Monday Night Football in Mexico City. The stage was set for Philip Rivers and the Los Angeles Chargers to keep their season alive and take down a division foe. Unfortunately, the football gods had other plans.
In all honesty, if you look at the stat sheet, you would think that the Chargers dominated this game, and for the most part, they did. The Chiefs had 180 yards passing. The Chargers had 345. The Chiefs had 310 total yards. The Chargers had 438.
But games are won on the field and not in the box score. LA had horrible red-zone efficiency and lost the turnover battle by a large margin. Philip Rivers threw four interceptions, two of which came on the final two drives, the final being the game-ender.
It’s beginning to sound like we are beating a dead horse, but the Coach and I have talked multiple times on the Bleav In LA Football Podcast about whether or not Coach Anthony Lynn should take a chance at starting one of his other two quarterbacks that he has on the roster.
Rivers means so much to this franchise, but when it comes down to it, it’s a result’s business. Seven interceptions in the last two games and multiple game-sealing INTs throughout the season are very difficult for a team to overcome, regardless of the quarterback.
The team currently sits at 4-7, most likely out of the playoff race for the 2019 season. Whether or not you think Rivers is to blame for a few of these losses, what harm would it do to see what you have in either Tyrod Taylor or Easton Stick? I respect the hell out of Philip Rivers and his Iron Man streak, but at this point in the season, it would be foolish to not at least explore if your QB of the future currently resides on the roster.
Another game that the Chargers were in late but yet another Chargers loss. The LA Bolts lost to division rival Kansas City Chiefs in Mexico City 24-17. The defense played spectacularly and while many on the offensive side of the ball did what they were supposed to do, one key name left quite a bit to be desired. Philip Rivers.

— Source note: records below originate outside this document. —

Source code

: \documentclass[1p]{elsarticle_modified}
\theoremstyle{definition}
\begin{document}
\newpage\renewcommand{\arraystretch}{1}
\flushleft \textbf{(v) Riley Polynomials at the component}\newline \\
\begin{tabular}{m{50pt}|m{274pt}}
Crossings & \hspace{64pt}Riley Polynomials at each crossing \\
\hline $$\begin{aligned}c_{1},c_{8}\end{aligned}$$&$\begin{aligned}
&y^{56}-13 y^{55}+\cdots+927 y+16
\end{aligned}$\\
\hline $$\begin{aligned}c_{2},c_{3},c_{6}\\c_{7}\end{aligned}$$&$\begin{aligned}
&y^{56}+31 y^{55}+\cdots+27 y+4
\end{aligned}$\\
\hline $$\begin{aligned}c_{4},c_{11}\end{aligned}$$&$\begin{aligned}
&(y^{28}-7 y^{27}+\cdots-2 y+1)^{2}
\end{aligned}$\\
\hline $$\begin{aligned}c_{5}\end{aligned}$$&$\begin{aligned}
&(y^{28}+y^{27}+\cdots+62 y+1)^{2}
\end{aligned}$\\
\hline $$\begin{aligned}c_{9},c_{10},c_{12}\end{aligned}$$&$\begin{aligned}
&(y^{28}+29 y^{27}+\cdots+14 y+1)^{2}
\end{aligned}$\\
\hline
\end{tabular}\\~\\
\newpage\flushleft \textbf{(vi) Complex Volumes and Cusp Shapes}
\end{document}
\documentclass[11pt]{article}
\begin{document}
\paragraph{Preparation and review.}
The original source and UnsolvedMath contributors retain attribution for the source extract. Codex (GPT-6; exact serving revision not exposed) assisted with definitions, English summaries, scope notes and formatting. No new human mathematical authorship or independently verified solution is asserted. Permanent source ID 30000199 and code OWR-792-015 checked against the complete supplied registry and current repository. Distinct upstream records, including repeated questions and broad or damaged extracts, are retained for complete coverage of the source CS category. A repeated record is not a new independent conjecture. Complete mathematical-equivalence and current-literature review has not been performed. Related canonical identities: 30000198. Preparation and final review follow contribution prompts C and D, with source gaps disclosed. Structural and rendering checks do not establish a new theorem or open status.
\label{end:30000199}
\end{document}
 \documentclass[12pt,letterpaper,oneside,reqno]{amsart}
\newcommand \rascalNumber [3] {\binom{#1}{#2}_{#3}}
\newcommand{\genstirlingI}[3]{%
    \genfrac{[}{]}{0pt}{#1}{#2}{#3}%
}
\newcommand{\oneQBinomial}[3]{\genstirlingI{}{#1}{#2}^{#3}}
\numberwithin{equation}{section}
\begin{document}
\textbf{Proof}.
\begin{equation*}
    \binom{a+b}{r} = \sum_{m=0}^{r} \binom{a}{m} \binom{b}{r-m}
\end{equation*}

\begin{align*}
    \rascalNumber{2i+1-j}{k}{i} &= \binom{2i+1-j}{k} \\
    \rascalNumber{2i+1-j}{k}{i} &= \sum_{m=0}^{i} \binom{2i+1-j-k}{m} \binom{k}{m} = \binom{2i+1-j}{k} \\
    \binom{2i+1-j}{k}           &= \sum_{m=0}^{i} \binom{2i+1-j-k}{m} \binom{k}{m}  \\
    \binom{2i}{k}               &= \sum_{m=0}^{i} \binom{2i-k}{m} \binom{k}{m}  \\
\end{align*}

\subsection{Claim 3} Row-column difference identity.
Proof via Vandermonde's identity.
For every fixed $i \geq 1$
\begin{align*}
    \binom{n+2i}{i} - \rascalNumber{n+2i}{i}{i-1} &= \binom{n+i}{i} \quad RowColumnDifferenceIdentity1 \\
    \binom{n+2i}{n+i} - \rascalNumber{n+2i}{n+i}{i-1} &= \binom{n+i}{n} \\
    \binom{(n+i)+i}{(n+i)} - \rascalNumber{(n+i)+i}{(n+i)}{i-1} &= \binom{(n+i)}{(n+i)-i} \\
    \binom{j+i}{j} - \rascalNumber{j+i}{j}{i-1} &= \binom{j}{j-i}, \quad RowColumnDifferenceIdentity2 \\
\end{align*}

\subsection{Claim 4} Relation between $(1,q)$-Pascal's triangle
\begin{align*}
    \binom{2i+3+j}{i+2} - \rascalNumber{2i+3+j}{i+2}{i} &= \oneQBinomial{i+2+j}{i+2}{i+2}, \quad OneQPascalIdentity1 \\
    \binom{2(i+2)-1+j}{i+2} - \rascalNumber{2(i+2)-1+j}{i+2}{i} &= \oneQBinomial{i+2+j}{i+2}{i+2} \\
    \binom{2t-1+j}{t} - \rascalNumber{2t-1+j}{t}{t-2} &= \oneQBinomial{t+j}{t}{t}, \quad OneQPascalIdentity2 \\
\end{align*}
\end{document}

The 16-year veteran threw four interceptions in the game and the final one came on a passing play that could’ve resulted in the game-tying score. Instead, Chiefs safety Daniel Sorensen was able to high point the underthrown ball and seal the Chief’s victory.

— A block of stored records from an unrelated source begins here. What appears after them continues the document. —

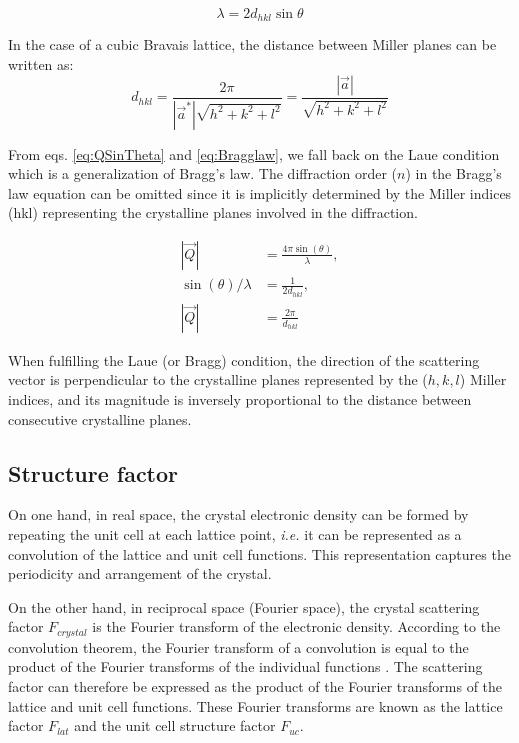 \begin{equation}
    \label{eq:Bragglaw}
    \lambda = 2d_{hkl} \sin{\theta}%
\end{equation}

In the case of a cubic Bravais lattice, the distance between Miller planes can be written as:
\begin{equation}
    \label{eq:Interplanarspacing}
    d_{hkl}=\frac{2\pi}{|\vec{a}^*|\sqrt{h^2 + k^2 + l^2}}=\frac{|\vec{a}|}{\sqrt{h^2 + k^2 + l^2}}
\end{equation}

From eqs. \ref{eq:QSinTheta} and \ref{eq:Bragglaw}, we fall back on the Laue condition which is a generalization of Bragg's law.
The diffraction order ($n$) in the Bragg's law equation can be omitted since it is implicitly determined by the Miller indices (hkl) representing the crystalline planes involved in the diffraction.

\begin{align}
    \label{eq:QandD1}
    |\vec{Q}| & = \frac{4\pi \sin(\theta)}{\lambda},\\
    \label{eq:QandD2}
    \sin(\theta) / \lambda & = \frac{1}{2d_{hkl}},\\
    \label{eq:QandD3}
    |\vec{Q}| & = \frac{2\pi}{d_{hkl}}
\end{align}{}

When fulfilling the Laue (or Bragg) condition, the direction of the scattering vector is perpendicular to the crystalline planes represented by the ($h, k, l$) Miller indices, and its magnitude is inversely proportional to the distance between consecutive crystalline planes.

\subsection{Structure factor} \label{sec:StructureFactor}

On one hand, in real space, the crystal electronic density can be formed by repeating the unit cell at each lattice point, \textit{i.e.} it can be represented as a convolution of the lattice and unit cell functions.
This representation captures the periodicity and arrangement of the crystal.

On the other hand, in reciprocal space (Fourier space), the crystal scattering factor $F_{crystal}$ is the Fourier transform of the electronic density.
According to the convolution theorem, the Fourier transform of a convolution is equal to the product of the Fourier transforms of the individual functions \parencite{Mcalister2003}.
The scattering factor can therefore be expressed as the product of the Fourier transforms of the lattice and unit cell functions.
These Fourier transforms are known as the lattice factor $F_{lat}$ and the unit cell structure factor $F_{uc}$.

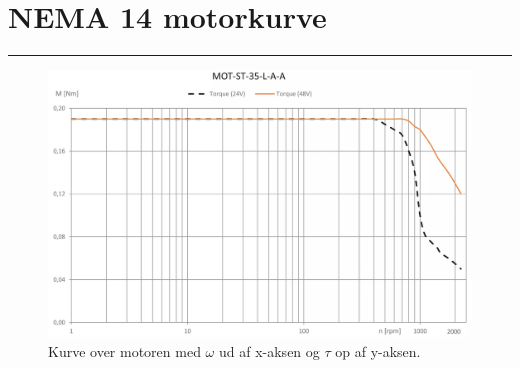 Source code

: \chapter{NEMA 14 motorkurve}
\label{bilag - NEMA 14 motorkurve}

\plainbreak{-1}
\begin{figure} [H]
    \centering
    \includegraphics[width=1.15\textwidth, angle=-90]{Sections/6 Detaljeløsning/Media/Billeder til indspænding/BilagMotorkurve.png}
    \caption{Kurve over motoren med \(\omega\) ud af x-aksen og \(\tau\) op af y-aksen.\parencite{Igus2025DrylinNEMA14}}
\end{figure} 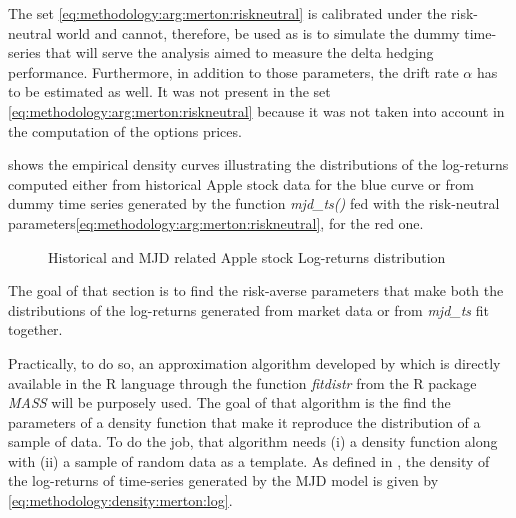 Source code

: \documentclass[12pt]{report}
\begin{document}
The set \ref{eq:methodology:arg:merton:riskneutral} is calibrated under the risk-neutral world and cannot, therefore, be used as is to simulate the dummy time-series that will serve the analysis aimed to measure the delta hedging performance.
Furthermore, in addition to those parameters, the drift rate $\alpha$ has to be estimated as well. It was not present in the set  \ref{eq:methodology:arg:merton:riskneutral} because it was not taken into account in the computation of the options prices.

 shows the empirical density curves illustrating the distributions of the log-returns computed either from historical Apple stock data for the blue curve or from dummy time series generated by the function \textit{mjd\_ts()} fed with the risk-neutral parameters\ref{eq:methodology:arg:merton:riskneutral}, for the red one.


\begin{figure}[h]
  \centering
  
  \caption{Historical and MJD related Apple stock Log-returns distribution}
  \label{p:methodology:density:aapl:merton:riskneutral}
\end{figure}



The goal of that section is to find the risk-averse parameters that make both the distributions of the log-returns generated from market data or from \textit{mjd\_ts} fit together.

Practically, to do so, an approximation algorithm developed by \citet{MASS} which is directly available in the R language through the function \textit{fitdistr} from the R package \textit{MASS} will be purposely used. 
The goal of that algorithm is the find the parameters of a density function that make it reproduce the distribution of a sample of data.
To do the job, that algorithm needs (i) a density function along with (ii) a sample of random data as a template.
As defined in \citet{matsuda2004}, the density of the log-returns of time-series generated by the MJD model is given by \cref{eq:methodology:density:merton:log}.
\end{document}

Rivers has looked bad this year. It is clear as day that his ability is not what it once was. In the final year of his contract, it is worth discussing the realistic possibility of #17 not being a Charger anymore. Whether that be due to retirement or Tom Telesco deciding to end an era while simultaneously starting a new one.

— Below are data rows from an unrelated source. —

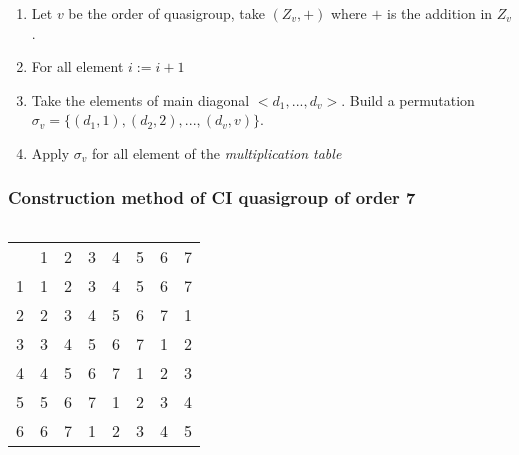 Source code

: \begin{frame}
\begin{enumerate}
	\item Let $v$ be the order of quasigroup, take $(Z_v,+)$ where $+$ is the addition in $Z_v$.
	\item For all element $i := i +1$
	\item Take the elements of main diagonal $<d_1,...,d_v>$. Build a permutation $\sigma_v = \{(d_1,1), (d_2,2),..., (d_v,v)\}$.
	\item Apply $\sigma_v$ for all element of the \textit{multiplication table}
\end{enumerate}
\end{frame}


\begin{frame}
\frametitle{Construction method of CI quasigroup of order 7}
\begin{columns}
	\begin{table}[]
		\begin{tabular}{cccccccc}
			& 1                      & 2                      & 3                      & 4                      & 5                      & 6                      & 7                      \\ \cline{2-8} 
			\multicolumn{1}{l|}{1} & \multicolumn{1}{l|}{1} & \multicolumn{1}{l|}{2} & \multicolumn{1}{l|}{3} & \multicolumn{1}{l|}{4} & \multicolumn{1}{l|}{5} & \multicolumn{1}{l|}{6} & \multicolumn{1}{l|}{7} \\ \cline{2-8} 
			\multicolumn{1}{l|}{2} & \multicolumn{1}{l|}{2} & \multicolumn{1}{l|}{3} & \multicolumn{1}{l|}{4} & \multicolumn{1}{l|}{5} & \multicolumn{1}{l|}{6} & \multicolumn{1}{l|}{7} & \multicolumn{1}{l|}{1} \\ \cline{2-8} 
			\multicolumn{1}{l|}{3} & \multicolumn{1}{l|}{3} & \multicolumn{1}{l|}{4} & \multicolumn{1}{l|}{5} & \multicolumn{1}{l|}{6} & \multicolumn{1}{l|}{7} & \multicolumn{1}{l|}{1} & \multicolumn{1}{l|}{2} \\ \cline{2-8} 
			\multicolumn{1}{l|}{4} & \multicolumn{1}{l|}{4} & \multicolumn{1}{l|}{5} & \multicolumn{1}{l|}{6} & \multicolumn{1}{l|}{7} & \multicolumn{1}{l|}{1} & \multicolumn{1}{l|}{2} & \multicolumn{1}{l|}{3} \\ \cline{2-8} 
			\multicolumn{1}{l|}{5} & \multicolumn{1}{l|}{5} & \multicolumn{1}{l|}{6} & \multicolumn{1}{l|}{7} & \multicolumn{1}{l|}{1} & \multicolumn{1}{l|}{2} & \multicolumn{1}{l|}{3} & \multicolumn{1}{l|}{4} \\ \cline{2-8} 
			\multicolumn{1}{l|}{6} & \multicolumn{1}{l|}{6} & \multicolumn{1}{l|}{7} & \multicolumn{1}{l|}{1} & \multicolumn{1}{l|}{2} & \multicolumn{1}{l|}{3} & \multicolumn{1}{l|}{4} & \multicolumn{1}{l|}{5} \\ \cline{2-8} 

\end{tabular}
\end{table}
\end{columns}
\end{frame}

I am not sure which would be weirder, the NFL without Philip Rivers or seeing him in a different uniform. I remember the first time I saw him play. It was December of 2003 and I was sitting with my grandfather in his basement watching the Tangerine Bowl. Rivers and his North Carolina State Wolfpack completely handled my favorite college team, the Kansas Jayhawks, 56-26.
Rivers was near perfect in his final game as a collegian. Going 37/45 for 475 yards and five touchdowns with zero interceptions. I was 13 years old at the time and thought to myself, “that guy is going to be awesome in the NFL.” That following April he became the fourth overall selection and the rest is, as they say, history. It was really easy for me to carry disdain for the guy that threw all over my beloved Jayhawks and then became the eventual face of the Chargers, a division rival of my beloved Chiefs.
As natural as it felt to dislike him, I respected him from the moment I saw him while visiting my grandfather on Christmas 16 years ago. While my respect for him only grew, my dislike dwindled over time. I found it difficult to dislike someone with such a competitive passion. Now, as I have had the pleasure to cover him the last few years, Philip Rivers deserves to be mentioned with some of the best to ever play the game. Regardless of what happens during the rest of 2019 and especially beyond, I will always tip my hat to #17 and remember him as one of the greats.